Dragonhunt 27: Frictionless
My breastplate and backplate will be the keystone of my armor's defense. The poem I create for them is the climax of the war of stone rain and icy plain. No longer are the stones mere pebbles, but mighty boulders. The ice is many dozens of feet thick, and it's old and blue and very cold.
I've got over the apprehension I felt when I burned my fingers a few hours ago. I've no choice but to go all in on cold. That's what I was always aiming to do, wasn't it? Human bandits and enemy dwarves will recoil at my armor's touch, especially those in thinner plate. The black dragon won't notice it, I don't think, but it'll reduce the heat of its fire by at least a little.
In the final main stanza on my breastplate, the stone rain turns molten. Boulders glowing red shatter upon the ice, expending their vitality in attempts to crack it asunder, and they fail utterly. In the epilogue stanza, the world has become colder than it ever was before.
I focus my power and twist the palladium into runes. Cold, I mutter to myself. Colder and colder, and colder. My runes take on my will. Even lying on the anvil, inert—supposedly—they make my skin feel chill.

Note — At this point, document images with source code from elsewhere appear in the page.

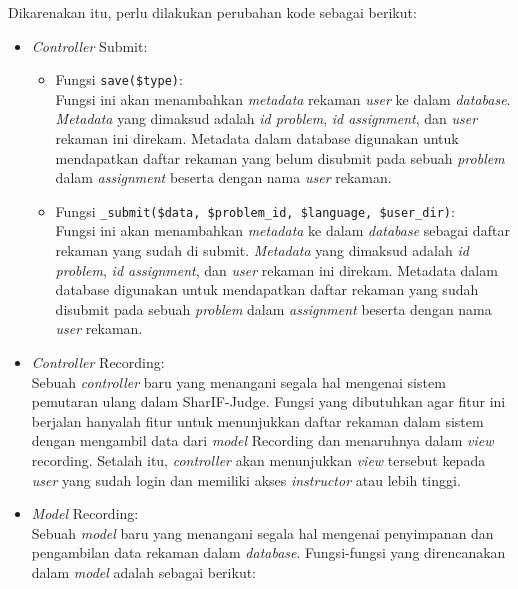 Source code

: Dikarenakan itu, perlu dilakukan perubahan kode sebagai berikut:

\begin{itemize}
    \item \textit{Controller} Submit:
    \begin{itemize}
        \item Fungsi \verb|save($type)|: \\
        Fungsi ini akan menambahkan \textit{metadata} rekaman \textit{user} ke dalam \textit{database}. \textit{Metadata} yang dimaksud adalah \textit{id problem}, \textit{id assignment}, dan \textit{user} rekaman ini direkam. Metadata dalam database digunakan untuk mendapatkan daftar rekaman yang belum disubmit pada sebuah \textit{problem} dalam \textit{assignment} beserta dengan nama \textit{user} rekaman.
        \item Fungsi \verb|_submit($data, $problem_id, $language, $user_dir)|: \\
        Fungsi ini akan menambahkan \textit{metadata} ke dalam \textit{database} sebagai daftar rekaman yang sudah di submit. \textit{Metadata} yang dimaksud adalah \textit{id problem}, \textit{id assignment}, dan \textit{user} rekaman ini direkam. Metadata dalam database digunakan untuk mendapatkan daftar rekaman yang sudah disubmit pada sebuah \textit{problem} dalam \textit{assignment} beserta dengan nama \textit{user} rekaman.
    \end{itemize}
    \item \textit{Controller} Recording: \\
    Sebuah \textit{controller} baru yang menangani segala hal mengenai sistem pemutaran ulang dalam SharIF-Judge. Fungsi yang dibutuhkan agar fitur ini berjalan hanyalah fitur untuk menunjukkan daftar rekaman dalam sistem dengan mengambil data dari \textit{model} Recording dan menaruhnya dalam \textit{view} recording. Setalah itu, \textit{controller} akan menunjukkan \textit{view} tersebut kepada \textit{user} yang sudah login dan memiliki akses \textit{instructor} atau lebih tinggi.
    \item \textit{Model} Recording: \\
    Sebuah \textit{model} baru yang menangani segala hal mengenai penyimpanan dan pengambilan data rekaman dalam \textit{database}. Fungsi-fungsi yang direncanakan dalam \textit{model} adalah sebagai berikut:
    \begin{itemize}

\end{itemize}
\end{itemize}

I graft most of them. The forge flashes red and blue and white. I step back from the breastplate and backplate, laid open on the anvil, and smile grimly. Even without the key runes grafted, the piece is almost too cold to approach. My back, to the furnace, burns, yet the tip of my nose and the tips of my fingers also are numb. Once I'm finished moving the plates off the anvil, my thickly-gloved hands have gone numb up to the wrists.
Now for the part I'm most nervous about—refining the hytrigite. I recall how much of it Hayhek and I wasted before our quest to defeat the lava trolls. If you don't treat it with the proper respect, it blasts itself apart. It almost has its own thoughts and feelings.
And just because I've worked with even trickier since, doesn't mean I'll be able to get this right on my first attempt in fifteen or so years.
Ordinary heat isn't good enough for hytrigite. I get some stone and heat it in the crucible until it becomes magma. Then, gently, I submerge the first sphere for three seconds—I count carefully—there's a bang. Magma explodes out, spattering my arms and chest. I drop the tongs and fall back, screaming curses.
“Fucking bastard! Fuck!”
I was so sure I got the timing right. Did I misremember? I take another look at the hytrigite spheres. Maybe they're a little smaller than the ones Hayhek, Dwatrall and I found.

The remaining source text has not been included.